Где край твой далекий,
В котором ты, прелесть,
Гостишь неотлетно?
 
   Вообще же встречи и беседы с Глинкой носили и явно профессиональный литературный характер: «…Вы изволили говорить: последний стих переменить у пьески „Цветок“. Вот этак будет, кажется, лучше:
 
О, пой, косарь! Зови певицу,
Подругу – красную девицу,
Пока еще, шумя косой,
Не тронул ты травы степной».
 
   Как и в песнях, в письмах своих Кольцов обычно живет в пословицами и в пословицах. Он рассказывает о своей беде, горе, радости, но чаще всего общенародной формулой – русским присловием, и не мертвым, не застывшим, а таким, которое живет, играет, трансформируется. Он, подобно Лихачу Кудрявичу, отбивается поговоркой, отговаривается присказкой, спасается в притче – как бы создает оберег, нанизывая их друг на друга, каждую минуту он может укрыться в них и закрыться ими: «Милый и любезный Андрей Александрович! – пишет он Краевскому, – горькому горькая песенка поется. Прежде, живя в этой жизни, ничем не наслаждаясь, я все думал: „Время наше впереди, будет праздник и у нас! Пусть их живут, а мы еще успеем: потрудимся, поработаем как бог велел, устроимся и пойдем плясать!“ Хорошо. Пришла пора, затянул песню и я, да горькую, пошел и в пляс, да не „казачка“ в обмитку, а пародию медведя на привязи. Это предисловие к теперешней моей драме. Мой золотой век кончился, я его прожил у вас, между вами, в Петербурге. После все не так, все наперекор: ты от беды ворота на запор, а беда лезет через забор. Торгую дурно. То дело еще не кончилось: тянут, мучают, жмут и до конца не становят, – хоть бы черт их взял! Что, вам грустно? Вы жалеете обо мне? Не жалейте, это ничего. Захочет – само пройдет! Бог не без милости, казак не без счастья, за ночью день уж должен быть, а ежели захочет ночь его скушать – подавится!»

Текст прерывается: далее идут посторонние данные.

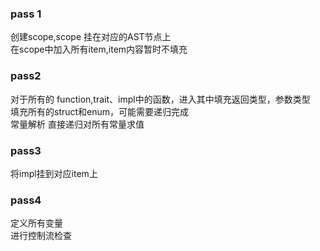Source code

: ### pass 1 
创建scope,scope 挂在对应的AST节点上   
在scope中加入所有item,item内容暂时不填充
### pass2
对于所有的 function,trait、impl中的函数，进入其中填充返回类型，参数类型  
填充所有的struct和enum，可能需要递归完成  
常量解析 直接递归对所有常量求值

### pass3
将impl挂到对应item上

### pass4
定义所有变量  
进行控制流检查

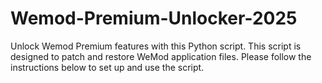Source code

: # Wemod-Premium-Unlocker-2025
Unlock Wemod Premium features with this Python script. This script is designed to patch and restore WeMod application files. Please follow the instructions below to set up and use the script.

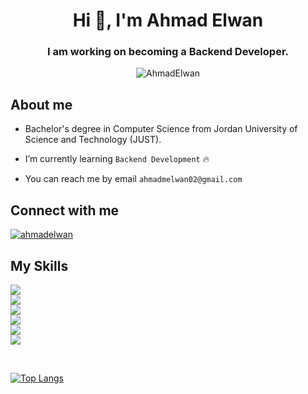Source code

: 
<h1 align ="center">Hi 👋, I'm Ahmad Elwan</h1>
<h3 align ="center">I am working on becoming a Backend Developer.</h3>

<p align="center"> <img src="https://komarev.com/ghpvc/?username=AhmadElwan&label=Profile%20views&color=0e75b6&style=flat" alt="AhmadElwan" />
</p>


## About me

<p align="left">
  
- Bachelor's degree in Computer Science from Jordan University of Science and Technology (JUST).
  
- I’m currently learning `Backend Development` 🔥
  
- You can reach me by email `ahmadmelwan02@gmail.com`

</p>





## Connect with me
<p align="left">
<a href="https://linkedin.com/in/ahmadelwan" target="blank"><img src="https://skillicons.dev/icons?i=linkedin" alt="ahmadelwan" /></a>
</p>

## My Skills

<p align="left">
<img src="https://skillicons.dev/icons?i=javascript,typescript,html" /><br>
<img src="https://skillicons.dev/icons?i=nodejs,expressjs,mongodb" /><br>
<img src="https://skillicons.dev/icons?i=java,cpp,python" /><br>
<img src="https://skillicons.dev/icons?i=github,git,docker" /> <br>
<img src="https://skillicons.dev/icons?i=vscode,eclipse,idea" /> <br>
<img src="https://skillicons.dev/icons?i=unity,postman,xd" /> <br>
</p>

</br>


[![Top Langs](https://github-readme-stats.vercel.app/api/top-langs/?username=ahmadelwan&layout=radical)](https://github.com/anuraghazra/github-readme-stats)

   Кольцов недаром называет «век», прожитый им в Петербурге, «золотым». Он показался «золотым» поэту Кольцову, может быть, потому, что и в целом оказался «золотым веком» русской литературы, русской поэзии. И конечно, прежде всего потому, что это был пушкинский век. «Золотой» недолгий пушкинский век.

Пушкин

   В феврале 1837 года погиб Пушкин. «Все наслаждение моей жизни, – писал Гоголь, – все мое высшее наслаждение исчезло вместе с ним… Тайный трепет невкушаемого на земле удовольствия обнимал мою душу».
   Может быть, никто не выразил потрясение России сильнее, чем это сделали три человека: Гоголь, Лермонтов, Кольцов. Может быть, потому что никто сильнее их не ощущал тогда высшей, абсолютной, «божественной» природы такого явления, как Пушкин. «С особенным чувством вспоминал он всегда, – пишет Белинский, – о радушном и теплом приеме, который оказал ему тот, кого он с трепетом готовился увидеть как божество какое-нибудь – Пушкина. Почти со слезами на глазах рассказывал нам Кольцов об этой торжественной в его жизни минуте».

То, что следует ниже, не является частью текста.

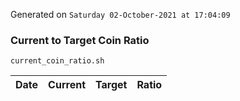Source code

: Generated on `Saturday 02-October-2021 at 17:04:09`

### Current to Target Coin Ratio
`current_coin_ratio.sh`

Date|Current|Target|Ratio
---|---|---|---
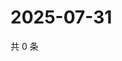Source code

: # 2025-07-31

共 0 条

<!-- BEGIN ZHIHUVIDEO -->
<!-- 最后更新时间 Thu Jul 31 2025 05:11:42 GMT+0800 (China Standard Time) -->

<!-- END ZHIHUVIDEO -->
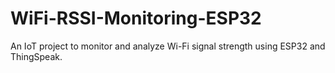 # WiFi-RSSI-Monitoring-ESP32
An IoT project to monitor and analyze Wi-Fi signal strength using ESP32 and ThingSpeak.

   Тургенев вспоминает, как на литературном вечере у Плетнева Кольцов отказался читать стихи: «Я его спросил, зачем он не захотел прочесть свою думу… „Что же это я стал бы читать-с, – отвечал он с досадой, – тут Александр Сергеевич только что вышел, а я бы читать стал! Помилуйте-с!“ Кольцов благоговел перед Пушкиным. Мне самому мой вопрос показался неуместным».

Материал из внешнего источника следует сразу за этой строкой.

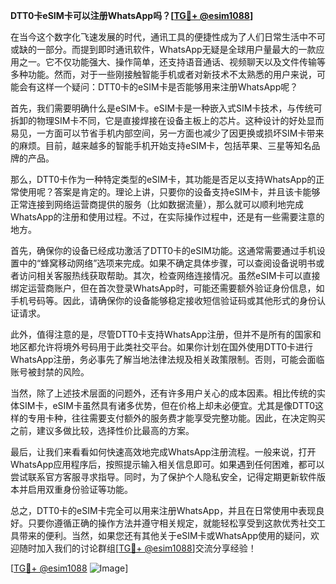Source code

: **DTT0卡eSIM卡可以注册WhatsApp吗？[[TG💪+ @esim1088](https://t.me/s/esim1088)]**

在当今这个数字化飞速发展的时代，通讯工具的便捷性成为了人们日常生活中不可或缺的一部分。而提到即时通讯软件，WhatsApp无疑是全球用户量最大的一款应用之一。它不仅功能强大、操作简单，还支持语音通话、视频聊天以及文件传输等多种功能。然而，对于一些刚接触智能手机或者对新技术不太熟悉的用户来说，可能会有这样一个疑问：DTT0卡的eSIM卡是否能够用来注册WhatsApp呢？

首先，我们需要明确什么是eSIM卡。eSIM卡是一种嵌入式SIM卡技术，与传统可拆卸的物理SIM卡不同，它是直接焊接在设备主板上的芯片。这种设计的好处显而易见，一方面可以节省手机内部空间，另一方面也减少了因更换或损坏SIM卡带来的麻烦。目前，越来越多的智能手机开始支持eSIM卡，包括苹果、三星等知名品牌的产品。

那么，DTT0卡作为一种特定类型的eSIM卡，其功能是否足以支持WhatsApp的正常使用呢？答案是肯定的。理论上讲，只要你的设备支持eSIM卡，并且该卡能够正常连接到网络运营商提供的服务（比如数据流量），那么就可以顺利地完成WhatsApp的注册和使用过程。不过，在实际操作过程中，还是有一些需要注意的地方。

首先，确保你的设备已经成功激活了DTT0卡的eSIM功能。这通常需要通过手机设置中的“蜂窝移动网络”选项来完成。如果不确定具体步骤，可以查阅设备说明书或者访问相关客服热线获取帮助。其次，检查网络连接情况。虽然eSIM卡可以直接绑定运营商账户，但在首次登录WhatsApp时，可能还需要额外验证身份信息，如手机号码等。因此，请确保你的设备能够稳定接收短信验证码或其他形式的身份认证请求。

此外，值得注意的是，尽管DTT0卡支持WhatsApp注册，但并不是所有的国家和地区都允许将境外号码用于此类社交平台。如果你计划在国外使用DTT0卡进行WhatsApp注册，务必事先了解当地法律法规及相关政策限制。否则，可能会面临账号被封禁的风险。

当然，除了上述技术层面的问题外，还有许多用户关心的成本因素。相比传统的实体SIM卡，eSIM卡虽然具有诸多优势，但在价格上却未必便宜。尤其是像DTT0这样的专用卡种，往往需要支付额外的服务费才能享受完整功能。因此，在决定购买之前，建议多做比较，选择性价比最高的方案。

最后，让我们来看看如何快速高效地完成WhatsApp注册流程。一般来说，打开WhatsApp应用程序后，按照提示输入相关信息即可。如果遇到任何困难，都可以尝试联系官方客服寻求指导。同时，为了保护个人隐私安全，记得定期更新软件版本并启用双重身份验证等功能。

总之，DTT0卡的eSIM卡完全可以用来注册WhatsApp，并且在日常使用中表现良好。只要你遵循正确的操作方法并遵守相关规定，就能轻松享受到这款优秀社交工具带来的便利。当然，如果您还有其他关于eSIM卡或WhatsApp使用的疑问，欢迎随时加入我们的讨论群组[[TG💪+ @esim1088](https://t.me/s/esim1088)]交流分享经验！

[[TG💪+ @esim1088](https://t.me/s/esim1088) ![Image](https://i.postimg.cc/4NQfJmqS/Snipaste-2025-05-13-00-14-12.png)]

   В круг Пушкина ввел Кольцова зимой 1836 года Краевский. Во время одной из субботних встреч на квартире у Жуковского, который как наставник наследника жил тогда в Зимнем дворце, Кольцов и был представлен Жуковскому, Вяземскому, Одоевскому… Пушкина в тот вечер там не было, но Пушкин, узнав о приезде Кольцова, просил его к себе. Современник передает рассказ самого Кольцова о его первом визите к Пушкину уже после вторичного (!) приглашения: «Разные хлопоты по делам отца и, как сам Кольцов признавался, какая-то боязнь мешали ему явиться к Пушкину; наконец, получив вторичное приглашение, Кольцов пришел к нему. Это было незадолго (за год. – Н.С.) до смерти Пушкина. Кольцов говорил, что вид его был поразителен: худой, черный, со впалыми глазами и со всклокоченными волосами, он работал в своем кабинете. Множество книг и горы рукописей лежали перед ним. Казалось, говорил Кольцов, Пушкин предчувствовал свою близкую кончину и спешил воспользоваться кратким временем, назначенным ему судьбою, трудился день и ночь, никуда не выезжая, и никого к себе не принимал, исключая самых коротких своих друзей. Едва Кольцов сказал ему свое имя, как Пушкин схватил его за руку и сказал: «Здравствуй, любезный друг, я давно желал тебя видеть». Кольцов пробыл у него довольно долго и потом был у него еще несколько раз. Он никому не говорил, о чем он беседовал с Пушкиным, и когда рассказывал о своем свидании с ним, то погружался в какое-то размышление».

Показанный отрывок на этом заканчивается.